Le 18 avril 2013, au stade de la conclusion du marché de prestations intellectuelles – confié par le Département (dont le Conseil est présidé par Jean-Louis Tourenne) à la société à responsabilité limitée unipersonnelle GFT (présidée, dirigée et gérée par Jacques Delanoë) – on relève à propos de la composition de ce comité que :« Il ne s’agira pas forcément d’experts en matière linguistique ou historique mais des personnalités connues du grand public, crédibles auprès de la population d’Ille-et-Vilaine et représentatives de ce territoire. Il comprendra néanmoins au moins un représentant du monde académique.  »

Ah, quand même !… Il n’y a donc pas eu dans ce comité que des relations tournant autour du stade rennais ou du distributeur de subventions. Et, pour achever de nous rassurer, Jean-Louis Tourenne ne manquera pas de faire valoir en séance de l’assemblée départementale du 20 juin 2013 que tout ce monde là a bien eu conscience de « travailler pour l’éternité  ». C’est par conséquent deux fois cool…

Mais, je l’avais déjà souligné, et j’y reviens : il y a un mais.

Jean Ollivro, dont la compétence est généralement moins contestée que celle de Jacques Delanoë, aura donc été l’unique représentant du monde académique.

J’aurais bien aimé être petite souris pour savoir ce qu’il a pu dire lorsque Jacques Delanoë a eu le toupet de proposer au comité dit d’experts que le pseudo gentilé vienne « contrer l’idée que les départements doivent disparaître  ».

Géographe, professeur à l’Université de Rennes 2 ainsi qu’à l’Institut d’études politiques, Jean Ollivro préside depuis plus d’une dizaine d’années la très sérieuse association «Bretagne Prospective » dont la réputation n’est plus à faire.

Il n’a jamais caché ce qu’il pense des départements, et c’est en qualité de Président de « Bretagne Prospective » qu’il vient de réaffirmer ses convictions de manière on ne peut plus claire, comme il le fait par ailleurs régulièrement depuis de nombreuses années en qualité de membre éminent d’une autre très sérieuse association, « l’association des géographes de Bretagne ».

Son objectif comme celui de tant d’autres est la constitution d’une assemblée de Bretagne, ce qui passe inévitablement par la suppression des Conseils Généraux.

« Ce projet de nature politique nous semble aussi essentiel au plan économique (la suppression de doublons, la diminution de coûts de fonctionnement, la simplification des démarches pour les porteurs de projet…) et écologique puisque la démarche induit aussi une gestion des territoires français au plus près en valorisant leur singularité.
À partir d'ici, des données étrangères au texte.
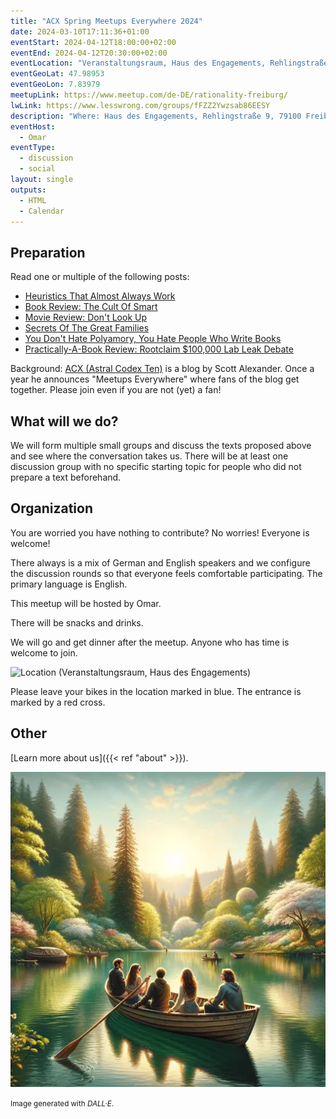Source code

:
```yaml
---
title: "ACX Spring Meetups Everywhere 2024"
date: 2024-03-10T17:11:36+01:00
eventStart: 2024-04-12T18:00:00+02:00
eventEnd: 2024-04-12T20:30:00+02:00
eventLocation: "Veranstaltungsraum, Haus des Engagements, Rehlingstraße 9, 79100 Freiburg"
eventGeoLat: 47.98953
eventGeoLon: 7.83979
meetupLink: https://www.meetup.com/de-DE/rationality-freiburg/
lwLink: https://www.lesswrong.com/groups/fFZZ2Ywzsab86EESY
description: "Where: Haus des Engagements, Rehlingstraße 9, 79100 Freiburg. When: Friday, April 12th 2024 at 18:00 hours CEST."
eventHost:
  - Omar
eventType:
  - discussion
  - social
layout: single
outputs:
  - HTML
  - Calendar
---
```


## Preparation

Read one or multiple of the following posts:

* [Heuristics That Almost Always Work](https://www.astralcodexten.com/p/heuristics-that-almost-always-work)
* [Book Review: The Cult Of Smart](https://www.astralcodexten.com/p/book-review-the-cult-of-smart)
* [Movie Review: Don't Look Up](https://www.astralcodexten.com/p/movie-review-dont-look-up)
* [Secrets Of The Great Families](https://www.astralcodexten.com/p/secrets-of-the-great-families)
* [You Don't Hate Polyamory, You Hate People Who Write Books](https://www.astralcodexten.com/p/you-dont-hate-polyamory-you-hate)
* [Practically-A-Book Review: Rootclaim $100,000 Lab Leak Debate](https://www.astralcodexten.com/p/practically-a-book-review-rootclaim)

Background: [ACX (Astral Codex Ten)](https://www.astralcodexten.com) is a blog
by Scott Alexander. Once a year he announces "Meetups Everywhere" where fans of
the blog get together. Please join even if you are not (yet) a fan!


## What will we do?

We will form multiple small groups and discuss the texts proposed above and see
where the conversation takes us. There will be at least one discussion group
with no specific starting topic for people who did not prepare a text
beforehand.


## Organization

You are worried you have nothing to contribute? No worries! Everyone is
welcome!

There always is a mix of German and English speakers and we configure the
discussion rounds so that everyone feels comfortable participating. The primary
language is English.

This meetup will be hosted by Omar.

There will be snacks and drinks.

We will go and get dinner after the meetup. Anyone who has time is welcome to
join.

![Location (Veranstaltungsraum, Haus des Engagements)](/images/hde-new-building.png)

Please leave your bikes in the location marked in blue. The entrance is marked
by a red cross.


## Other

[Learn more about us]({{< ref "about" >}}).

![People talking in a rowboat](cover.webp "People talking in a rowboat")

<small>Image generated with _DALL·E_.</small>
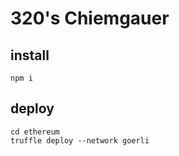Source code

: # 320's Chiemgauer

## install 

`npm i`

## deploy

```text 
cd ethereum
truffle deploy --network goerli
```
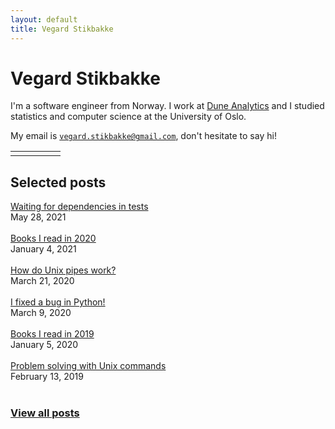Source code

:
 ```yaml
---
layout: default
title: Vegard Stikbakke
---
```


# Vegard Stikbakke

I'm a software engineer from Norway.
I work at [Dune Analytics](https://duneanalytics.com/) and
I studied statistics and computer science at the University of Oslo.

My email is <code>vegard.stikbakke@gmail.com</code>, don't hesitate to say hi!

<table>
  <tr>
    <td><a href="https://github.com/vegarsti"><i class="fab fa-github" aria-hidden="true"></i></a></td>
    <td><a href="https://twitter.com/vegardstikbakke"><i class="fab fa-twitter" aria-hidden="true"></i></a></td>
    <td><a href="https://www.goodreads.com/user/show/3400170-vegard-stikbakke"><i class="fab fa-goodreads" aria-hidden="true"></i></a></td>
    <td><a href="https://linkedin.com/in/vegardstikbakke"><i class="fab fa-linkedin" aria-hidden="true"></i></a></td>
    <td><a href="assets/pdf/Resume.pdf"><i class="fas fa-file-alt" aria-hidden="true"></i></a></td>
  </tr>
</table>


## Selected posts
<div>
<div>
<a href="dependencies/">Waiting for dependencies in tests</a>
<br />May 28, 2021
</div>
<br />
<div>
<a href="books-2020/">Books I read in 2020</a>
<br />January 4, 2021
</div>
<br />
<div>
<a href="how-do-pipes-work-sigpipe/">How do Unix pipes work?</a>
<br />March 21, 2020
</div>
<br />
<div>
<a href="python-contribution/">I fixed a bug in Python!</a>
<br />March 9, 2020
</div>
<br />
<div>
<a href="books-2019/">Books I read in 2019</a>
<br />January 5, 2020
</div>
<br />
<div>
<a href="unix/">Problem solving with Unix commands</a>
<br />February 13, 2019
</div>
<br />
<h3><a href="blog/">View all posts</a></h3>
</div>
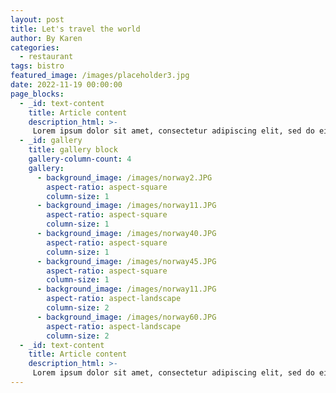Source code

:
 ```yaml
---
layout: post
title: Let's travel the world
author: By Karen
categories:  
  - restaurant
tags: bistro
featured_image: /images/placeholder3.jpg
date: 2022-11-19 00:00:00
page_blocks:
  - _id: text-content
    title: Article content 
    description_html: >-
     Lorem ipsum dolor sit amet, consectetur adipiscing elit, sed do eiusmod tempor incididunt ut labore et dolore magna aliqua. Ut enim ad minim veniam, quis nostrud exercitation ullamco laboris nisi ut aliquip ex ea commodo consequat. Duis aute irure dolor in reprehenderit in voluptate velit esse cillum dolore eu fugiat nulla pariatur. Excepteur sint occaecat cupidatat non proident, sunt in culpa qui officia deserunt mollit anim id est laborum.
  - _id: gallery
    title: gallery block
    gallery-column-count: 4
    gallery:  
      - background_image: /images/norway2.JPG
        aspect-ratio: aspect-square
        column-size: 1
      - background_image: /images/norway11.JPG
        aspect-ratio: aspect-square
        column-size: 1
      - background_image: /images/norway40.JPG
        aspect-ratio: aspect-square
        column-size: 1
      - background_image: /images/norway45.JPG
        aspect-ratio: aspect-square
        column-size: 1
      - background_image: /images/norway11.JPG
        aspect-ratio: aspect-landscape
        column-size: 2
      - background_image: /images/norway60.JPG
        aspect-ratio: aspect-landscape
        column-size: 2
  - _id: text-content
    title: Article content 
    description_html: >-
     Lorem ipsum dolor sit amet, consectetur adipiscing elit, sed do eiusmod tempor incididunt ut labore et dolore magna aliqua. Ut enim ad minim veniam, quis nostrud exercitation ullamco laboris nisi ut aliquip ex ea commodo consequat. Duis aute irure dolor in reprehenderit in voluptate velit esse cillum dolore eu fugiat nulla pariatur. Excepteur sint occaecat cupidatat non proident, sunt in culpa qui officia deserunt mollit anim id est laborum.
---
```


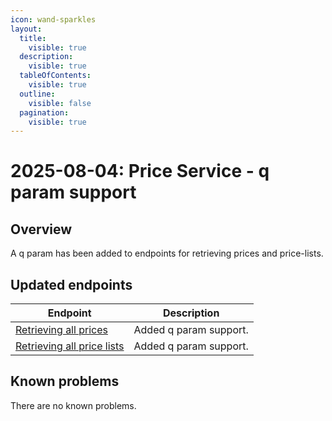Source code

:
 ```yaml
---
icon: wand-sparkles
layout:
  title:
    visible: true
  description:
    visible: true
  tableOfContents:
    visible: true
  outline:
    visible: false
  pagination:
    visible: true
---
```


# 2025-08-04: Price Service - q param support

## Overview

A q param has been added to endpoints for retrieving prices and price-lists. 

## Updated endpoints

| Endpoint                                                                 | Description                                                    |
| ----------------------------------------------------------------------   | ---------------------------------------------------------------|
| [Retrieving all prices](https://developer.emporix.io/api-references/api-guides/prices-and-taxes/price-service/api-reference/prices#get-price-tenant-prices) | Added q param support.                                     |
| [Retrieving all price lists](https://developer.emporix.io/api-references/api-guides/prices-and-taxes/price-service/api-reference/price-lists#get-price-tenant-price-lists)  | Added q param support. |


## Known problems

There are no known problems.
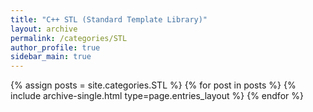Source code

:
 ```yaml
---
title: "C++ STL (Standard Template Library)"
layout: archive
permalink: /categories/STL
author_profile: true
sidebar_main: true
---
```



{% assign posts = site.categories.STL %}
{% for post in posts %} {% include archive-single.html type=page.entries_layout %} {% endfor %}
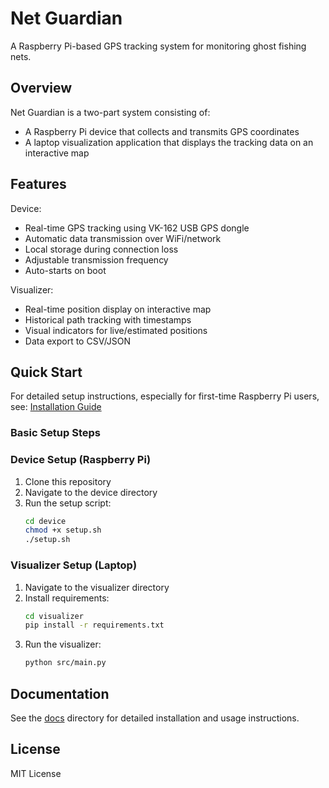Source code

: # Net Guardian

A Raspberry Pi-based GPS tracking system for monitoring ghost fishing nets.

## Overview

Net Guardian is a two-part system consisting of:
- A Raspberry Pi device that collects and transmits GPS coordinates
- A laptop visualization application that displays the tracking data on an interactive map

## Features

Device:
- Real-time GPS tracking using VK-162 USB GPS dongle
- Automatic data transmission over WiFi/network
- Local storage during connection loss
- Adjustable transmission frequency
- Auto-starts on boot

Visualizer:
- Real-time position display on interactive map
- Historical path tracking with timestamps
- Visual indicators for live/estimated positions
- Data export to CSV/JSON

## Quick Start

For detailed setup instructions, especially for first-time Raspberry Pi users, see:
[Installation Guide](docs/installation.md)

### Basic Setup Steps

### Device Setup (Raspberry Pi)
1. Clone this repository
2. Navigate to the device directory
3. Run the setup script:
   ```bash
   cd device
   chmod +x setup.sh
   ./setup.sh
   ```

### Visualizer Setup (Laptop)
1. Navigate to the visualizer directory
2. Install requirements:
   ```bash
   cd visualizer
   pip install -r requirements.txt
   ```
3. Run the visualizer:
   ```bash
   python src/main.py
   ```

## Documentation

See the [docs](docs/) directory for detailed installation and usage instructions.

## License

MIT License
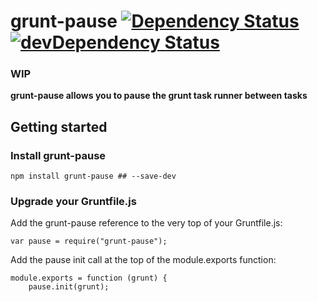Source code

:# grunt-pause [![Dependency Status](https://david-dm.org/leecrossley/grunt-pause.png)](https://david-dm.org/leecrossley/grunt-pause) [![devDependency Status](https://david-dm.org/leecrossley/grunt-pause/dev-status.png)](https://david-dm.org/leecrossley/grunt-pause#info=devDependencies)

### **WIP**

**grunt-pause allows you to pause the grunt task runner between tasks**

## Getting started

### Install grunt-pause

```
npm install grunt-pause ## --save-dev
```

### Upgrade your Gruntfile.js

Add the grunt-pause reference to the very top of your Gruntfile.js:

```
var pause = require("grunt-pause");
```

Add the pause init call at the top of the module.exports function:

```
module.exports = function (grunt) {
    pause.init(grunt);
```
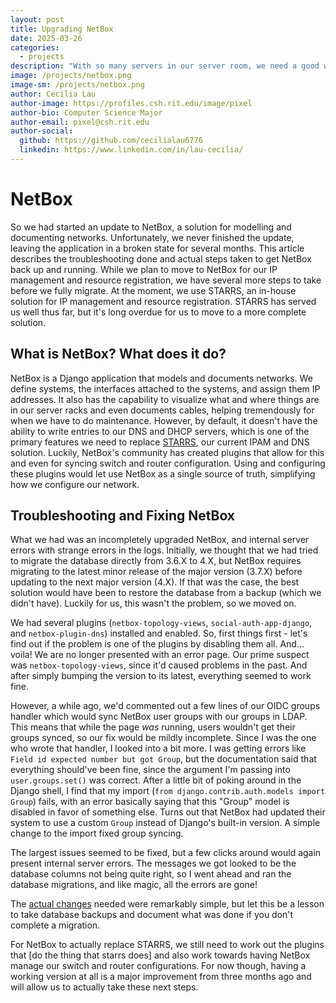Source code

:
 ```yaml
---
layout: post
title: Upgrading NetBox
date: 2025-03-26
categories:
  - projects
description: "With so many servers in our server room, we need a good way to manage them all. Introducing: Datadog!"
image: /projects/netbox.png
image-sm: /projects/netbox.png
author: Cecilia Lau
author-image: https://profiles.csh.rit.edu/image/pixel
author-bio: Computer Science Major
author-email: pixel@csh.rit.edu
author-social:
  github: https://github.com/cecilialau6776
  linkedin: https://www.linkedin.com/in/lau-cecilia/
---
```


# NetBox
So we had started an update to NetBox, a solution for modelling and documenting networks. Unfortunately, we never finished the update, leaving the application in a broken state for several months. This article describes the troubleshooting done and actual steps taken to get NetBox back up and running. While we plan to move to NetBox for our IP management and resource registration, we have several more steps to take before we fully migrate. At the moment, we use STARRS, an in-house solution for IP management and resource registration. STARRS has served us well thus far, but it's long overdue for us to move to a more complete solution.

## What is NetBox? What does it do?
NetBox is a Django application that models and documents networks. We define systems, the interfaces attached to the systems, and assign them IP addresses. It also has the capability to visualize what and where things are in our server racks and even documents cables, helping tremendously for when we have to do maintenance. However, by default, it doesn't have the ability to write entries to our DNS and DHCP servers, which is one of the primary features we need to replace [STARRS](https://github.com/ComputerScienceHouse/starrs-web), our current IPAM and DNS solution. Luckily, NetBox's community has created plugins that allow for this and even for syncing switch and router configuration. Using and configuring these plugins would let use NetBox as a single source of truth, simplifying how we configure our network.

## Troubleshooting and Fixing NetBox
What we had was an incompletely upgraded NetBox, and internal server errors with strange errors in the logs. Initially, we thought that we had tried to migrate the database directly from 3.6.X to 4.X, but NetBox requires migrating to the latest minor release of the major version (3.7.X) before updating to the next major version (4.X). If that was the case, the best solution would have been to restore the database from a backup (which we didn't have). Luckily for us, this wasn't the problem, so we moved on.

We had several plugins (`netbox-topology-views`, `social-auth-app-django`, and `netbox-plugin-dns`) installed and enabled. So, first things first - let's find out if the problem is one of the plugins by disabling them all. And... voila! We are no longer presented with an error page. Our prime suspect was `netbox-topology-views`, since it'd caused problems in the past. And after simply bumping the version to its latest, everything seemed to work fine.

However, a while ago, we'd commented out a few lines of our OIDC groups handler which would sync NetBox user groups with our groups in LDAP. This means that while the page _was_ running, users wouldn't get their groups synced, so our fix would be mildly incomplete. Since I was the one who wrote that handler, I looked into a bit more. I was getting errors like `Field id expected number but got Group`, but the documentation said that everything should've been fine, since the argument I'm passing into `user.groups.set()` was correct. After a little bit of poking around in the Django shell, I find that my import (`from django.contrib.auth.models import Group`) fails, with an error basically saying that this "Group" model is disabled in favor of something else. Turns out that NetBox had updated their system to use a custom `Group` instead of Django's built-in version. A simple change to the import fixed group syncing.

The largest issues seemed to be fixed, but a few clicks around would again present internal server errors. The messages we got looked to be the database columns not being quite right, so I went ahead and ran the database migrations, and like magic, all the errors are gone!

The [actual changes](https://github.com/ComputerScienceHouse/netbox-images/pull/5/files) needed were remarkably simple, but let this be a lesson to take database backups and document what was done if you don't complete a migration.

For NetBox to actually replace STARRS, we still need to work out the plugins that [do the thing that starrs does] and also work towards having NetBox manage our switch and router configurations. For now though, having a working version at all is a major improvement from three months ago and will allow us to actually take these next steps.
En opposition aux formes d’abstention ou aux discours de rejet, il est urgent de construire l’ensemble de la Bretagne et l’unité bretonne avec une lisibilité et une efficacité renforcées. L’assemblée de Bretagne, nous sommes à 100 % pour. » (14 mars et 12 mai 2014)

Voici donc quelqu’un qui (il y a tout juste un an : le 23 mai 2013, date de l’unique réunion du pseudo-comité de pseudo-experts en matière de pseudo-gentilé) aura été clairement pris en otage d’une cause qui n’est pas la sienne.

En ce jour anniversaire, je tenais à souligner son abnégation.